> _DIRECTIONS FOR THIS TASK_: In the records, find each line where "expected" occurs, and copy it.

═══

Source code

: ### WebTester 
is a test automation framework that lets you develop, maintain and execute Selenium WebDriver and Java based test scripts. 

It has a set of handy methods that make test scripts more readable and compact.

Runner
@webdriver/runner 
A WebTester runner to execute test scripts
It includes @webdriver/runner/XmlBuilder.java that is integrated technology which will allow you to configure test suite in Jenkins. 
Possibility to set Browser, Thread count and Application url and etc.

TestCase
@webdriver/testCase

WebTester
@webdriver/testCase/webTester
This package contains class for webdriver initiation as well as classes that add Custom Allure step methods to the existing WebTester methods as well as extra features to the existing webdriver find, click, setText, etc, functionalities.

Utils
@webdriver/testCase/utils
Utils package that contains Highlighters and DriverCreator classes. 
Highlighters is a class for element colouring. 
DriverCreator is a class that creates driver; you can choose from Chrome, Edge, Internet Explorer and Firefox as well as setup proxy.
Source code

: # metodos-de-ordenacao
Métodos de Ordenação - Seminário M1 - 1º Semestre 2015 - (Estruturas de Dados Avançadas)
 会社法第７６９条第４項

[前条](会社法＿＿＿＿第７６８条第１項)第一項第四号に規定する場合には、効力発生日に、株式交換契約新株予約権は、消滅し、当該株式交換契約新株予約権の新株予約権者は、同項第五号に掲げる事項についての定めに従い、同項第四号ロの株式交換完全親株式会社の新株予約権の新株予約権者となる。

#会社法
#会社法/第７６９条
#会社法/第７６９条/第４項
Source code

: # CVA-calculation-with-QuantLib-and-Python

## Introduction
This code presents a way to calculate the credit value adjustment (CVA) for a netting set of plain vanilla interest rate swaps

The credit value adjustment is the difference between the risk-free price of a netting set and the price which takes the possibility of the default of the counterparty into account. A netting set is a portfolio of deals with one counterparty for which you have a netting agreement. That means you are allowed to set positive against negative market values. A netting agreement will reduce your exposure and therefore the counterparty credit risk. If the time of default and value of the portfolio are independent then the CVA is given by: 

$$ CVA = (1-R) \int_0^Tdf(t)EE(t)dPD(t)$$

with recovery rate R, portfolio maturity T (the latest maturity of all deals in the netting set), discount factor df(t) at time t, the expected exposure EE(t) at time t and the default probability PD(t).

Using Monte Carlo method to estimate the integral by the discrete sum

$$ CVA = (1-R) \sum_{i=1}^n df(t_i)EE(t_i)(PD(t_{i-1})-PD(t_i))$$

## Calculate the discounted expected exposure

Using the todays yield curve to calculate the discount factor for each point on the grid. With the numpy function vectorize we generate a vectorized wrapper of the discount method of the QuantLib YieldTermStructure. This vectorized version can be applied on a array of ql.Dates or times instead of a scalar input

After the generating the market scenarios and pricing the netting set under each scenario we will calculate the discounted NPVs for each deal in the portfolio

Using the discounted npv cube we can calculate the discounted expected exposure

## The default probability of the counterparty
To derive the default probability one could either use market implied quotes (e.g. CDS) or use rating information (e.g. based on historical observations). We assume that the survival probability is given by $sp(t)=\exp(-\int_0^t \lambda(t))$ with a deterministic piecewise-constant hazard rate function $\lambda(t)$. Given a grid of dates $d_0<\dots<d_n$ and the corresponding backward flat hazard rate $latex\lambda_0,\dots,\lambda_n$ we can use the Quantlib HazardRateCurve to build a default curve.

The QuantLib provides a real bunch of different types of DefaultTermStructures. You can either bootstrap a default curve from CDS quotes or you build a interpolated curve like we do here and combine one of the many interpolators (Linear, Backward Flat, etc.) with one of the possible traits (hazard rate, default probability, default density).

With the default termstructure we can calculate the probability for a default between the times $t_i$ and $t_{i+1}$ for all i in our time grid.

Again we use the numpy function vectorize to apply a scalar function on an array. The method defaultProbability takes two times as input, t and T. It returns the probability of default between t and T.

═══

> _EXERCISE OUTPUT_:
with recovery rate R, portfolio maturity T (the latest maturity of all deals in the netting set), discount factor df(t) at time t, the expected exposure EE(t) at time t and the default probability PD(t).
## Calculate the discounted expected exposure
Using the discounted npv cube we can calculate the discounted expected exposure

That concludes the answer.